You are not necessarily right:
"The Luftwaffe test pilot Lothar Sieber (7 April 1922 – 1 March 1945) may have inadvertently become the first man to break the sound barrier on 1 March 1945. This occurred while he was piloting a Bachem Ba 349 "Natter" for the first manned vertical takeoff of a rocket in history. In 55 seconds, he traveled a total of 14 km (8.7 miles)."
"The Walter liquid-fueled rocket motor built up to full thrust and Sieber pushed the button to ignite the four solid boosters. Initially, it rose vertically. at an altitude of about 100 to 150 m (330 to 490 ft), the Natter suddenly pitched up into an inverted curve at about 30° to the vertical. At about 500 m (1,600 ft) the cockpit canopy was seen to fly off. The Natter continued to climb at high speed at an angle of 15° from the horizontal and disappeared into the clouds. The Walter motor stalled about 15 seconds after take-off. It is estimated the Natter reached 1,500 m (4,900 ft), at which point it nose-dived and hit the ground with great force about 32 seconds later, some kilometres from the launch site. Unknown at the time, one of the Schmidding boosters failed to jettison and its remains were dug up at the crash site in 1998."
The Walter engine has 2000kg and the four Schmidding boosters 4x500kg thrust, but the Natter weighs only 2232kg. This is 1,792 thrust/weight ratio against the Bell XS-1's 0,495 value. OK, I know the Natter has worse aerodinamic design and was a subsonic plane, but not impossible.
Here is another article about this deadly flight:
Historical Footnote: On March 1st 1945, did Lothar Sieber become the first person to break the sound barrier?Yes, it’s true, Chuck Yaeger probably wasn’t the first person to break the sound barrier in manned flight. On a cloudy day in 1945, accomplished test pilot Lothar Sieber flew a Natter …united-cats.com
(It wasn't the only event, because Mano Ziegler reported his friend Heini Dittmar's famous flight on 6 July 1944 in the Me 163V-18 (VA+SP) at a speed of 1,130km/h. And Hans Guido Mutke claimed to have broke the sound barrier with his Me 262 on 9 April 1945 also. Without knowledge of the exact flight altitude, among other things, have not been proven.)
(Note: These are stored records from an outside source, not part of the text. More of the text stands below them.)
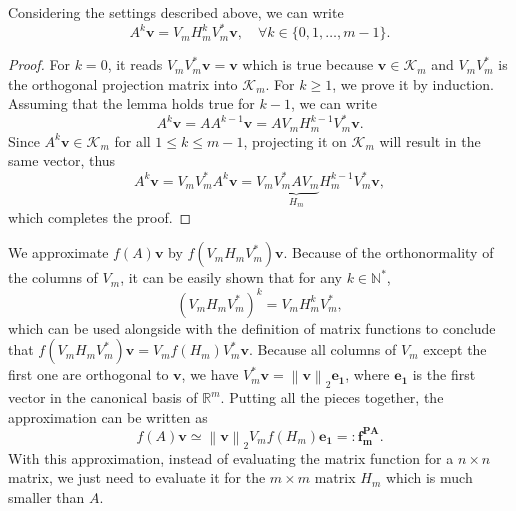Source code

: \begin{lemma}
    \label{lem:krylovsubspacepowered}
    Considering the settings described above, we can write
    \begin{equation}
        A^k \mathbf{v} = V_m H_m^k V_m^* \mathbf{v}, \quad \forall k \in \{0, 1, \dots, m-1 \}.
    \end{equation}
\end{lemma}

\begin{proof}
    For $k=0$, it reads $V_m V_m^* \mathbf{v} = \mathbf{v}$ which is true because
    $\mathbf{v} \in \mathcal{K}_m$ and $V_m V_m^*$ is the orthogonal projection matrix into $\mathcal{K}_m$.
    For $k \ge 1$, we prove it by induction. Assuming that the lemma holds true for
    $k-1$, we can write
    \begin{equation*}
        A^{k} \mathbf{v} = A A^{k-1} \mathbf{v} = A V_m H_m^{k-1} V_m^* \mathbf{v}.
    \end{equation*}
    Since $A^{k} \mathbf{v} \in \mathcal{K}_m$ for all $1 \le k \le m-1$, projecting it on
    $\mathcal{K}_m$ will result in the same vector, thus
    \begin{equation*}
        A^{k} \mathbf{v} = V_m V_m^* A^{k} \mathbf{v}
        = V_m \underset{H_m}{\underbrace{V_m^* A V_m}} H_m^{k-1} V_m^* \mathbf{v},
    \end{equation*}
    which completes the proof.
\end{proof}

We approximate $f(A)\mathbf{v}$ by $f(V_m H_m V_m^*)\mathbf{v}$. Because of the orthonormality
of the columns of $V_m$, it can be easily shown that for any $k \in \mathbb{N^{*}}$,
\begin{equation*}
    \label{eq:reprojectionpower}
    (V_m H_m V_m^*)^{k} = V_m H_m^k V_m^*,
\end{equation*}
which can be used alongside with the definition of matrix functions to conclude
that $f(V_m H_m V_m^*)\mathbf{v} = V_m f(H_m) V_m^* \mathbf{v}$.
Because all columns of $V_m$ except the first one are orthogonal to $\mathbf{v}$, we have
$V_m^* \mathbf{v} = \left\| \mathbf{v} \right\|_{2} \mathbf{e_1}$, where $\mathbf{e_1}$
is the first vector in the canonical basis of $\mathbb{R}^m$.
Putting all the pieces together, the approximation can be written as
\begin{equation}
    \label{eq:polynomialkrylovapproximation}
    f(A)\mathbf{v} \simeq \left\| \mathbf{v} \right\|_{2} V_m f(H_m) \mathbf{e_1}
    =: \mathbf{f_{m}^{PA}}.
\end{equation}
With this approximation, instead of evaluating the matrix function for
a $n \times n$ matrix, we just need to evaluate it for the $m \times m$ matrix
$H_m$ which is much smaller than $A$.

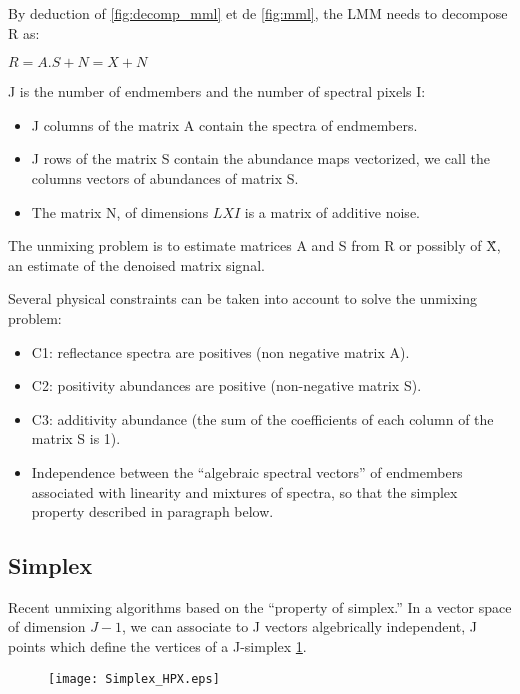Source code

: By deduction of \ref{fig:decomp_mml} et de \ref{fig:mml}, the LMM needs to decompose R as: 
\begin{center}
$R= A.S + N = X + N$
\end{center}

J is the number of endmembers and the number of spectral pixels I:
 
\begin{itemize}
\item{J columns of the matrix A contain the spectra of endmembers.}
\item{J rows of the matrix S contain the abundance maps
vectorized, we call the columns vectors of abundances of
matrix S.}
\item{The matrix N, of dimensions $LXI$ is a matrix of additive noise.}
\end{itemize}

The unmixing problem is to estimate matrices A and S
from R or possibly of \"X, an estimate of the denoised matrix signal.

Several physical constraints can be taken into
account to solve the unmixing problem:
 
\begin{itemize}
\item{C1: reflectance spectra are positives (non negative matrix A).}
\item{C2: positivity abundances are positive (non-negative matrix S).}
\item{C3: additivity
abundance (the sum of the coefficients of each column of the matrix S is 1).}
\item{Independence between the ``algebraic spectral vectors'' of endmembers associated with linearity and mixtures of spectra, so that the simplex property described in paragraph below.}
\end{itemize}

\subsection{Simplex}  
Recent unmixing algorithms based on the ``property of
simplex.'' In a vector space of dimension $J-1$, we can
associate to J vectors algebrically independent, J points which define the vertices of a J-simplex \ref{fig:simplex}.

\begin{figure}[h]
  \centering
  \texttt{[image: Simplex\_HPX.eps]}
  \label{fig:simplex}
\end{figure}

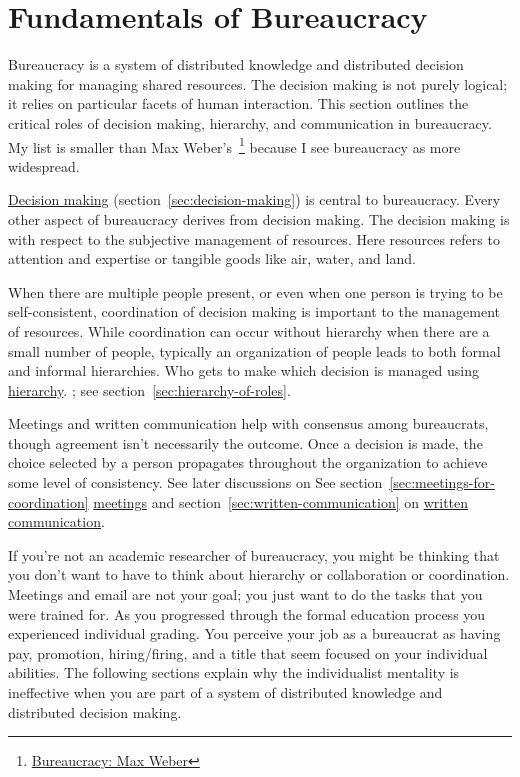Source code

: \section{Fundamentals of Bureaucracy\label{sec:fundamentals-of-b}}
  
Bureaucracy is a system of distributed knowledge and distributed decision making for managing shared resources. The decision making is not purely logical; it relies on particular facets of human interaction. This section outlines the critical roles of decision making, hierarchy, and communication in bureaucracy. 
My list is smaller than Max Weber's~\cite{2015_Weber}\footnote{\href{https://en.wikipedia.org/wiki/Bureaucracy\#Max_Weber}{Bureaucracy: Max Weber}} because I see bureaucracy as more widespread.

\hyperref[sec:decision-making]{Decision making}
\ifsectionref
(section~\ref{sec:decision-making}) 
\fi
is central to bureaucracy. Every other aspect of bureaucracy derives from decision making. The decision making is with respect to the subjective management of resources. Here resources refers to attention and expertise or tangible goods like air, water, and land. 

When there are multiple people present, or even when one person is trying to be self-consistent, coordination of decision making is important to the management of resources. While coordination can occur without hierarchy when there are a small number of people, typically an organization of people leads to both formal and informal hierarchies. Who gets to make which decision is managed using
\hyperref[sec:hierarchy-of-roles]{hierarchy}.
\ifsectionref
; see section~\ref{sec:hierarchy-of-roles}.
\fi

Meetings and written communication help with consensus among bureaucrats, though agreement isn't necessarily the outcome.
Once a decision is made, the choice selected by a person propagates throughout the organization to achieve some level of consistency. 
See later discussions on
\ifsectionref
See section~\ref{sec:meetings-for-coordination}
\fi
\hyperref[sec:meetings-for-coordination]{meetings} and 
\ifsectionref
section~\ref{sec:written-communication} on
\fi
\hyperref[sec:written-communication]{written communication}.

If you're not an academic researcher of bureaucracy, you might be thinking that you don't want to have to think about hierarchy or collaboration or coordination. Meetings and email are not your goal; you just want to do the tasks that you were trained for. As you progressed through the formal education process you experienced individual grading. You perceive your job as a bureaucrat as having pay, promotion, hiring/firing, and a title that  seem focused on your individual abilities. The following sections explain why the individualist mentality is ineffective when you are part of a system of distributed knowledge and distributed decision making.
I'm quite familiar with the Natter and the Me 163.The Me 163 could reach 621 mph. Compression was well understood. The Me 262 had leading-edge slats to improve high speed handling. The sweep back also delayed compressibility. A captured film shows the Me 163 climbing at an 80 degree angle. The Natter was not just tested once. As a rocket propelled point interceptor, it reached altitude and fired its rockets or cannons, and on the way down, a lever was pulled as the aircraft fell to earth, releasing a portion and leaving the pilot free to parachute to the ground. I have seen a photo of a field filled with completed Natters. US soldiers/intelligence were very interested in this aircraft. In fact, it received the first FE or Foreign Equipment number, FE-1/T-2 1.